## Exercise requirements
Whenever a line in this data holds the word "startTime", report that line in full.

>>>>>

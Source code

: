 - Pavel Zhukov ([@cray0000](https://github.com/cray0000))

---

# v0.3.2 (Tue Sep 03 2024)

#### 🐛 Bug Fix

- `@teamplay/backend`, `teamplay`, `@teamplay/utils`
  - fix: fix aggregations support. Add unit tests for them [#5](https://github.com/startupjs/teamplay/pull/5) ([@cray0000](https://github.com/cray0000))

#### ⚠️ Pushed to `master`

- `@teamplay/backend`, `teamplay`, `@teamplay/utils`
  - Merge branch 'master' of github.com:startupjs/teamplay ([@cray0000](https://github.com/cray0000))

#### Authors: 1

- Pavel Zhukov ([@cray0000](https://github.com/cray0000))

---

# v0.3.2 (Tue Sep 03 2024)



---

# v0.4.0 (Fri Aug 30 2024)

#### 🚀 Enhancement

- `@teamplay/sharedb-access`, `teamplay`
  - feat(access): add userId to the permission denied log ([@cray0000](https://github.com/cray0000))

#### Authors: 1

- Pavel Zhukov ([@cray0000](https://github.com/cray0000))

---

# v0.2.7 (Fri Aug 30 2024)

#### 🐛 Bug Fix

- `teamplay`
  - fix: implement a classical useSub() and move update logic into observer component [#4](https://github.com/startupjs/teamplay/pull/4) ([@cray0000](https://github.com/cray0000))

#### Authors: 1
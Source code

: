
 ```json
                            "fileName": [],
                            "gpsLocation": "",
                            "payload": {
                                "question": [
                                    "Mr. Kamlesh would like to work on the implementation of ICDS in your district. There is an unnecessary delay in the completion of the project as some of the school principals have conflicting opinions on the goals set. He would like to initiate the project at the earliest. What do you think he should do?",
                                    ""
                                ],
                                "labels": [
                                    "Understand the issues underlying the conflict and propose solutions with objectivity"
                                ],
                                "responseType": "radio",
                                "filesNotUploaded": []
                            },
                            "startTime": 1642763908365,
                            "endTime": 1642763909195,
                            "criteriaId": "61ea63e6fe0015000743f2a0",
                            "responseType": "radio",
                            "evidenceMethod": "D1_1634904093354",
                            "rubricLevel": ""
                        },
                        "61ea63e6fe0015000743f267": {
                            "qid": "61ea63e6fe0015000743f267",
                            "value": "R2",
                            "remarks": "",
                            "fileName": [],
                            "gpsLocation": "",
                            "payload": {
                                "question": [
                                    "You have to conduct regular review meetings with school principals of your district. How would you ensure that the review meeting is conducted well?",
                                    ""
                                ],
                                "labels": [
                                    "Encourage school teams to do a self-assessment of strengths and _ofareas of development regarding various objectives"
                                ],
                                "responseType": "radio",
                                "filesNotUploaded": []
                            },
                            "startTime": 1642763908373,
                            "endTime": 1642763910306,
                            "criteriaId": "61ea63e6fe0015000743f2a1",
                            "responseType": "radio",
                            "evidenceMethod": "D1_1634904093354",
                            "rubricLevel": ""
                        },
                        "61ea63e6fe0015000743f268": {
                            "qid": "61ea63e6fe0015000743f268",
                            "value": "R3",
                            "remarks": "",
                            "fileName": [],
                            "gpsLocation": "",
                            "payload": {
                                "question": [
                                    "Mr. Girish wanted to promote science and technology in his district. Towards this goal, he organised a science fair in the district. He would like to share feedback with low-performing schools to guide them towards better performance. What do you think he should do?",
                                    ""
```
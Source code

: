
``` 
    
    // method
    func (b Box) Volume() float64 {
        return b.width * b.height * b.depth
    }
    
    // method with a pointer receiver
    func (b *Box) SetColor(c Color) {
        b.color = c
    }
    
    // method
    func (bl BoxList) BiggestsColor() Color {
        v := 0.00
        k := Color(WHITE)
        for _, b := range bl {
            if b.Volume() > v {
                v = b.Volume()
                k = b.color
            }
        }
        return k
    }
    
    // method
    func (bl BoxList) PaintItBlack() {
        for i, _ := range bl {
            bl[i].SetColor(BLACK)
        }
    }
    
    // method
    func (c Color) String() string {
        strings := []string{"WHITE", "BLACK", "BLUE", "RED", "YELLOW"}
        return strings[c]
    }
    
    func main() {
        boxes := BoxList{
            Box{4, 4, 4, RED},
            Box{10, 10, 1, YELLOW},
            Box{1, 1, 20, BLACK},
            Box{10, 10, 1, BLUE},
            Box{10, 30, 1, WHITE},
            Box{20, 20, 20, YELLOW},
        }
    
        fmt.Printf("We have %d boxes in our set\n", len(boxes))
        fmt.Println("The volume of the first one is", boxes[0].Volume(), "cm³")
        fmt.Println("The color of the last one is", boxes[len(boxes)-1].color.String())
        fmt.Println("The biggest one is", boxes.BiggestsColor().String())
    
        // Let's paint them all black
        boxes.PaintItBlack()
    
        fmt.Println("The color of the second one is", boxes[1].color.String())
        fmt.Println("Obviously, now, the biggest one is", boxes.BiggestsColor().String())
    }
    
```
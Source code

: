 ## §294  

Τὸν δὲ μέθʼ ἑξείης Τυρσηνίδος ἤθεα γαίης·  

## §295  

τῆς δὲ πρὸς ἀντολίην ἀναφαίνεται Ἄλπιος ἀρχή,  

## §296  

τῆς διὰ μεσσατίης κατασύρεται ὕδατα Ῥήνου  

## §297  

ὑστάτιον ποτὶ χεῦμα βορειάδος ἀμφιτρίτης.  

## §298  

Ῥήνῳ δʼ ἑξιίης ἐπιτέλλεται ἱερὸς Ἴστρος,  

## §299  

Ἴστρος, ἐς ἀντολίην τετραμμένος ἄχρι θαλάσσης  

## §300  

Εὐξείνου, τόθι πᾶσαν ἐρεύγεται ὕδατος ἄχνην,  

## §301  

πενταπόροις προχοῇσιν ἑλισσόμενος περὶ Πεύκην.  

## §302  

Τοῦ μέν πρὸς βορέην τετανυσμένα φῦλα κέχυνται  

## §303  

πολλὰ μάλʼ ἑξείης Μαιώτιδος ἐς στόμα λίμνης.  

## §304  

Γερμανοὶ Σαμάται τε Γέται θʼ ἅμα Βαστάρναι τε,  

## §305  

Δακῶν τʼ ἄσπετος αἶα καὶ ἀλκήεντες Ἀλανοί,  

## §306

<<<<<

## Answer to this problem
                            "startTime": 1642763908365,
                            "startTime": 1642763908373,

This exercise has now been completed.